I thought to myself, There's no turning back now, as I looked up at the high, curved back of the old bull. The end of his tail sported a growth of long hairs as thick as heavy fishing line. They brushed against his mud-caked hide as his tail swished back and forth. Large, rough growths covered the thick skin on his back like barnacles, the result of many years of exposure to the hot equatorial sun. When he fanned his huge ears, they made a clopping sound against his shoulders.
The wrinkled and deeply creased skin was caked with dried, rust-colored mud. If you were very close, close enough to hear him breath, you could see short, thick bristles of hair covering much of the great animal's body. We glimpsed his tusks from the rearward angle, and the sight was breathtaking: Nearly 6 feet of ivory protruded from his lip.
The bull began to move again, and a shifting breeze forced us to move around to his right side. He noticed the movement and lifted his head to look back over his shoulder. When he saw us, he whirled around to face us with his head high and ears spread. At a distance of less than 50 feet, we actually looked skyward to see the magnificent tusks. The big-bore rifle in my hands suddenly felt like a small-caliber plinker, not something one would shoot elephants with—he was just too big.

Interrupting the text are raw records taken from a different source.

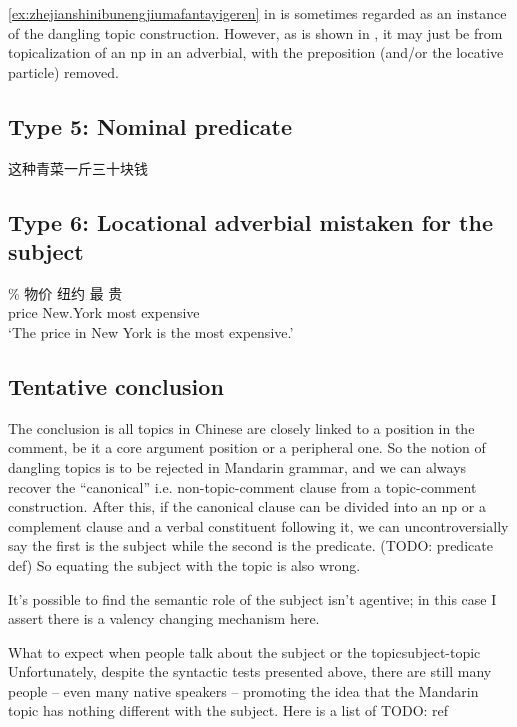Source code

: \documentclass[UTF8, a4paper, oneside, scheme=plain, 12pt]{ctexrep}
\newcommand{\translate}[1]{`#1'}
\begin{document}
\eqref{ex:zhejianshinibunengjiumafantayigeren} in  
is sometimes regarded as an instance of the dangling topic construction.
However, as is shown in ,
it may just be from topicalization of an \acs{np} in an adverbial,
with the preposition (and/or the locative particle) removed.

\subsection{Type 5: Nominal predicate}

\begin{exe}
    \ex 这种青菜一斤三十块钱
\end{exe}

\subsection{Type 6: Locational adverbial mistaken for the subject}

\begin{exe}
    \ex \gll \% 物价 纽约 最 贵  \\
    {} price New.York most expensive \\
    \glt \translate{The price in New York is the most expensive.}
\end{exe}

\subsection{Tentative conclusion}

The conclusion is all topics in Chinese are closely linked to a position in the comment,
be it a core argument position or a peripheral one.
So the notion of dangling topics is to be rejected in Mandarin grammar,
and we can always recover the ``canonical'' i.e. non-topic-comment clause
from a topic-comment construction.
After this, if the canonical clause can be divided into an \acs{np}
or a complement clause and a verbal constituent following it,
we can uncontroversially say the first is the subject while the second is the predicate. (TODO: predicate def)
So equating the subject with the topic is also wrong.

It's possible to find the semantic role of the subject isn't agentive;
in this case I assert there is a valency changing mechanism here.

\begin{infobox}{What to expect when people talk about the subject or the topic}{subject-topic}
    Unfortunately, despite the syntactic tests presented above,
    there are still many people -- even many native speakers -- 
    promoting the idea that the Mandarin topic has nothing different with the subject.
    Here is a list of TODO: ref
\end{infobox}
\end{document}
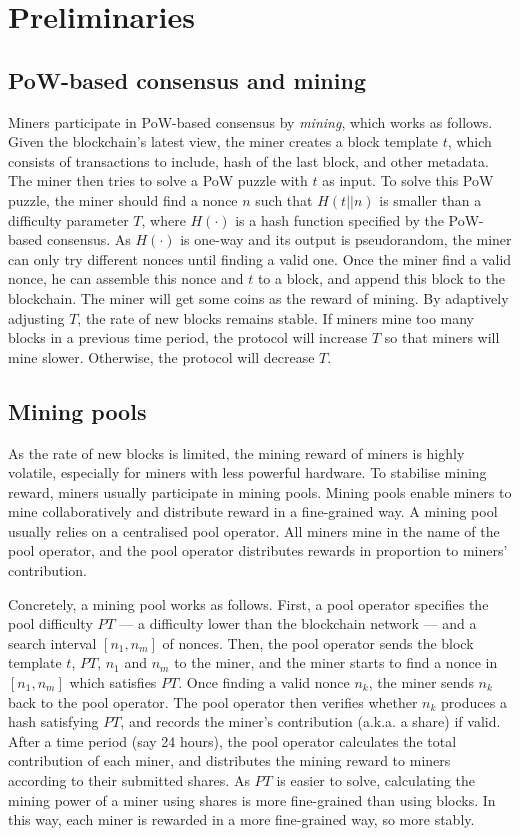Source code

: \section{Preliminaries}
\label{sec:preliminaries}

\subsection{PoW-based consensus and mining}
Miners participate in PoW-based consensus by \emph{mining}, which works as follows.
Given the blockchain's latest view, the miner creates a block template $t$, which consists of transactions to include, hash of the last block, and other metadata.
The miner then tries to solve a PoW puzzle with $t$ as input.
To solve this PoW puzzle, the miner should find a nonce $n$ such that $H(t || n)$ is smaller than a difficulty parameter $T$, where $H(\cdot)$ is a hash function specified by the PoW-based consensus.
As $H(\cdot)$ is one-way and its output is pseudorandom, the miner can only try different nonces until finding a valid one.
Once the miner find a valid nonce, he can assemble this nonce and $t$ to a block, and append this block to the blockchain.
The miner will get some coins as the reward of mining.
By adaptively adjusting $T$, the rate of new blocks remains stable.
If miners mine too many blocks in a previous time period, the protocol will increase $T$ so that miners will mine slower.
Otherwise, the protocol will decrease $T$.

\subsection{Mining pools}
As the rate of new blocks is limited, the mining reward of miners is highly volatile, especially for miners with less powerful hardware.
To stabilise mining reward, miners usually participate in mining pools.
Mining pools enable miners to mine collaboratively and distribute reward in a fine-grained way.
A mining pool usually relies on a centralised pool operator.
All miners mine in the name of the pool operator, and the pool operator distributes rewards in proportion to miners' contribution.

Concretely, a mining pool works as follows.
First, a pool operator specifies the pool difficulty $PT$ --- a difficulty lower than the blockchain network --- and a search interval $[n_1, n_m]$ of nonces.
Then, the pool operator sends the block template $t$, $PT$, $n_1$ and $n_m$ to the miner, and the miner starts to find a nonce in $[n_1, n_m]$ which satisfies $PT$.
Once finding a valid nonce $n_k$, the miner sends $n_k$ back to the pool operator.
The pool operator then verifies whether $n_k$ produces a hash satisfying $PT$, and records the miner's contribution (a.k.a. a share) if valid.
After a time period (say 24 hours), the pool operator calculates the total contribution of each miner, and distributes the mining reward to miners according to their submitted shares.
As $PT$ is easier to solve, calculating the mining power of a miner using shares is more fine-grained than using blocks.
In this way, each miner is rewarded in a more fine-grained way, so more stably.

Because of the high angle at which he held his head, at such close distance the only possible shot was into the frontal chest area. There was no margin for error. My father brought his rifle to his shoulder, and I followed his lead as the big bull stepped toward us. The shot ripped through the silence as 500 grains of full-metal-jacket bullet smashed into the bull's chest. Everything seemed to shift into slow motion as the bull's forward movement was halted by the shot and he turned to his left as I fired into his shoulder. Four or five steps carried the bull for about 15 yards before he began to topple. When he went down, it happened fast. The ground shuddered as the bull half-rolled before settling solidly on his side. The dust swirled upwards from the impact of his fall, then slowly drifted away in the still afternoon. He lay before us with his tusks forming a great parenthesis for his head.
When an elephant is taken, rightful ownership of the tusks is claimed by possession of the tail, which is customarily cut off and handed to the hunter. The tail from our elephant was magnificent, sporting a growth of long, thick hair with even a few white hairs among the normally darker ones. Because of its scarcity, white elephant hair is coveted; these hairs would be included in the bracelet made by Kiribai for my father. Successful elephant hunters proudly wear bracelets made from the bulls they've collected, but few have white-hair bracelets.
When we got back to Mombasa, we took the tusks to the Game Department, where they were weighed and measured for the registration process. Both tusks measured slightly more than 7 1/2 feet in length, but with large 32-inch nerves they were a few pounds less than what they might have weighed. Still, they tipped the scales at 79 and 83 pounds, which is certainly a tremendous elephant in anyone's book. As Ruark once suggested, "there's certainly worse ways to be remembered, than by what a beautiful pair of tusks represents."